EXERCISE DIRECTIONS.
Scan the records beneath this line for the line holding "Tijdens de Proof-of-Concept fase wordt" and the line holding "### Internet of", then transcribe exactly those two and all lines between.

INPUT RECORDS.
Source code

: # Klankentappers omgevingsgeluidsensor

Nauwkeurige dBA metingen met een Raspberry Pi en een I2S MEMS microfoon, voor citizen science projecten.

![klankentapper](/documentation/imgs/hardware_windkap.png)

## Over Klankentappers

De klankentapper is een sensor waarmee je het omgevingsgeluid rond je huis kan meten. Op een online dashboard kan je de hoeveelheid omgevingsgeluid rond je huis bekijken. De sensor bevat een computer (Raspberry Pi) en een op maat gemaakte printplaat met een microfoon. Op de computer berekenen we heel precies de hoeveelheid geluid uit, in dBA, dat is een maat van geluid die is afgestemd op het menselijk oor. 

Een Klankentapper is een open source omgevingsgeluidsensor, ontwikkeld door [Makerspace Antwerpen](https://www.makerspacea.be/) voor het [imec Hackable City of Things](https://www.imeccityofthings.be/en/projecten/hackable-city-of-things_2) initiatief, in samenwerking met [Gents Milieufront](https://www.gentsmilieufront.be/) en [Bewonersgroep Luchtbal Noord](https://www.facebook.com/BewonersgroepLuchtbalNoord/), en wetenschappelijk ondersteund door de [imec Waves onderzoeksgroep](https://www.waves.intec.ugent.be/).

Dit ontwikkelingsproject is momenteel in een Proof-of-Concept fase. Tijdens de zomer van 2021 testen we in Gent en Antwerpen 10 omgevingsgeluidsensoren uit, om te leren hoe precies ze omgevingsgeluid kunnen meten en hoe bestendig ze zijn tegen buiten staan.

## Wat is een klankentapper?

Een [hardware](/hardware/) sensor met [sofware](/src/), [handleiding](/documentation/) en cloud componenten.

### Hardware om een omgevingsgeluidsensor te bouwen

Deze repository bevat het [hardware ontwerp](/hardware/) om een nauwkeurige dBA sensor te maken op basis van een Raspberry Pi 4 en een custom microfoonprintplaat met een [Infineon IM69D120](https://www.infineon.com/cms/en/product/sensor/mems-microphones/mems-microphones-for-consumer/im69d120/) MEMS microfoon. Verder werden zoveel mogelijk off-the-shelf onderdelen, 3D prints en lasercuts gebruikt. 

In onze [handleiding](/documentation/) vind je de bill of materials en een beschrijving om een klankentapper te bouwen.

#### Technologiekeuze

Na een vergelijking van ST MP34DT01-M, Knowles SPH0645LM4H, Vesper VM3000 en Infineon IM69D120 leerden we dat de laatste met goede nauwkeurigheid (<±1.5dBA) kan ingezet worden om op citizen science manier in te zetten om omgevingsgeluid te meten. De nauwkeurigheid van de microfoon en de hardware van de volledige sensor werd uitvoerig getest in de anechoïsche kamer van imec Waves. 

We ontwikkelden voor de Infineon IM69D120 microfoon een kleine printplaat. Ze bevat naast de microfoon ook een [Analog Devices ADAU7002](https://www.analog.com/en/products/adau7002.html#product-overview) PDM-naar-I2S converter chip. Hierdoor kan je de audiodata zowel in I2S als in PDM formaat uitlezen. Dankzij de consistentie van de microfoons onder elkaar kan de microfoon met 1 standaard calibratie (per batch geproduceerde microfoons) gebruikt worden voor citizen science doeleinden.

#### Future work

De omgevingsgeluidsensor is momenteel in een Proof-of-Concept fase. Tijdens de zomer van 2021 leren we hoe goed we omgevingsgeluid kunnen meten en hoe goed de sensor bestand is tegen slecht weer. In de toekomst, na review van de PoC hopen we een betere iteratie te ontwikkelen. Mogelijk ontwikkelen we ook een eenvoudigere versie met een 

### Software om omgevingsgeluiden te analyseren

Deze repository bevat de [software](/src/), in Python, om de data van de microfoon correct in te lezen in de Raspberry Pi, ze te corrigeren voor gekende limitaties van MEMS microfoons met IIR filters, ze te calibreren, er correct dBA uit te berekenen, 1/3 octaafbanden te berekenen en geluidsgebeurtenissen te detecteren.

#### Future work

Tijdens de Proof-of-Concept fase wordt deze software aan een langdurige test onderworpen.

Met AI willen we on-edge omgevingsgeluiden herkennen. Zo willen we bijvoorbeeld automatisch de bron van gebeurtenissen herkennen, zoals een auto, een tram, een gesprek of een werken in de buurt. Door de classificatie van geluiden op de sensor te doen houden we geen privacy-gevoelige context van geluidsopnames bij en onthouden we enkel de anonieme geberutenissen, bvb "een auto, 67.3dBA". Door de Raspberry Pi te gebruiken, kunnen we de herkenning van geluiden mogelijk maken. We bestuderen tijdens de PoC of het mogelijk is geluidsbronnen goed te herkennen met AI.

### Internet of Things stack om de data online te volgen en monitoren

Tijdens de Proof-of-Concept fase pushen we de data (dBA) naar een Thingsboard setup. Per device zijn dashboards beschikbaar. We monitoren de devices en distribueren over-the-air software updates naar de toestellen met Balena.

RESPONSE FOR THIS EXERCISE.
Tijdens de Proof-of-Concept fase wordt deze software aan een langdurige test onderworpen.

Met AI willen we on-edge omgevingsgeluiden herkennen. Zo willen we bijvoorbeeld automatisch de bron van gebeurtenissen herkennen, zoals een auto, een tram, een gesprek of een werken in de buurt. Door de classificatie van geluiden op de sensor te doen houden we geen privacy-gevoelige context van geluidsopnames bij en onthouden we enkel de anonieme geberutenissen, bvb "een auto, 67.3dBA". Door de Raspberry Pi te gebruiken, kunnen we de herkenning van geluiden mogelijk maken. We bestuderen tijdens de PoC of het mogelijk is geluidsbronnen goed te herkennen met AI.

### Internet of Things stack om de data online te volgen en monitoren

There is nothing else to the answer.